However, first, as Marres shows, material devices are particularly adept at being involved in the “co-articulation” of multiple registers of engagement; it is “an inherent feature” (Citation2012, 71). “Which register of co-articulation ends up being predominant”, she writes, “depends on how devices are deployed” (Marres Citation2012, 71, emphasis added). This means that devices that are formatted to prompt forms of political participation may end up, in practice, shaping forms of economic participation. This also holds out the possibility that, under certain conditions, devices formatted in such a way as to inhibit political engagement and to stimulate market attachment – market devices – might conceivably end up doing quite the opposite. And, second, devices do not operate in isolation. Their participatory effects are inhibited or stimulated by the settings into which they travel (Marres Citation2012, 113–123). It is this articulation between devices and settings, the latter of which incorporate the infrastructural, that I explore in what follows.

The consumer action group

The Consumer Action Group was founded in 2006. The forum originally aimed to provide support to those looking to challenge banks that, it was believed, were levying their customers with unfair charges (Davis Citation2009). Since then, it has become a major source of information for consumers in the UK seeking both advice and moral support in relation to a range of consumer rights issues. In particular, its “debt collection industry” sub-forum has become a highly active space where debtors routinely exchange stories and advice about each other's debts and dealing with debt collectors. Particularly common are discussions about debtors' own letters.

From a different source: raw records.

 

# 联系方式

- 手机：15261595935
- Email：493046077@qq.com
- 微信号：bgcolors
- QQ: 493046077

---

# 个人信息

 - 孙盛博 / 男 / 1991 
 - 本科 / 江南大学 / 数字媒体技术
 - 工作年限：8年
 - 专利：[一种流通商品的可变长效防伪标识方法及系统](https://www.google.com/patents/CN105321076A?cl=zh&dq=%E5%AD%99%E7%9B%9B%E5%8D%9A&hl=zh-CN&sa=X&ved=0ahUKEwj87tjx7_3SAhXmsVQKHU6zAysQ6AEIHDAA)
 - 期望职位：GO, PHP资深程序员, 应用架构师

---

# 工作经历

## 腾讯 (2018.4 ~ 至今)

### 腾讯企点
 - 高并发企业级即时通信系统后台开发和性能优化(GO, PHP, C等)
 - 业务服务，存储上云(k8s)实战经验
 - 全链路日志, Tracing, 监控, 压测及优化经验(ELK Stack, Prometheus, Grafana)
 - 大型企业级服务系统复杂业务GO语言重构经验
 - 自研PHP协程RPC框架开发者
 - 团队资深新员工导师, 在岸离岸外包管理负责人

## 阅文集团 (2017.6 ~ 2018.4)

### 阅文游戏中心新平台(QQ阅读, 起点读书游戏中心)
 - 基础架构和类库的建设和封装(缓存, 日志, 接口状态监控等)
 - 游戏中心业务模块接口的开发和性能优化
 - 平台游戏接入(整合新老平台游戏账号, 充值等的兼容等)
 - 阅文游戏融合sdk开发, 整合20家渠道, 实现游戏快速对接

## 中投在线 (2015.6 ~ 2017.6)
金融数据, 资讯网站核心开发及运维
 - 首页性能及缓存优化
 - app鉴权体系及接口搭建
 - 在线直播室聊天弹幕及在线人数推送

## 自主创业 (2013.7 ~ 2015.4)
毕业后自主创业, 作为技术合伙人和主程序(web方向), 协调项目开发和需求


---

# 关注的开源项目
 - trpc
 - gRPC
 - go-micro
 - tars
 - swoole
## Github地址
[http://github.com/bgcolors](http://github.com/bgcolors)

One rough indication of its success is that searching online for the name of almost any major UK debt collection agency combined with a term such as “debt collection” will return a high-ranking result pointing to a Consumer Action Group forum post. Another is to look at the debt collection industry sub-forum itself. In June 2014, it was hosting around 33,500 separate threads, stretching back to July 2006, each of which in turn might have generated many posts in reply (note the distinction between a “thread” and a “post”).Footnote4 One of the most viewed threads, a “sticky” on the front page, giving guidance on the enforceability of credit agreements, has registered over 235,000 views over six years (although this discussion was closed because of changes in the legal landscape).Footnote5 Another popular sticky (124,000 views) gives details on how to deal with collectors' telephone calls.Footnote6 Others include how to be removed from online telephone directories (149,000 views)Footnote7 and a discussion of the regulator's official guidance for the debt collection industry (Office of Fair Trading Citation2012) (103,000 views).Footnote8

Despite the rudimentary architecture and aesthetic of the site, here is evidence of an apparently actively engaged issue public. What's more, it's clear that the forum's features – how easy it is to use, its increasing store of debtor-generated knowledge, the speed and reliability of replies to queries, how easy it is to come across when searching for collections companies online, its potential for anonymity – combine to create a set of affordances for participation: that is, the requisite socio-material scaffolding upon which a defaulting debtor public can crystallise.

How, then, do users themselves engage in the politics of consumer credit? Let us begin with how this can, in less common but nonetheless important instances, take the form of critique and collective resistance.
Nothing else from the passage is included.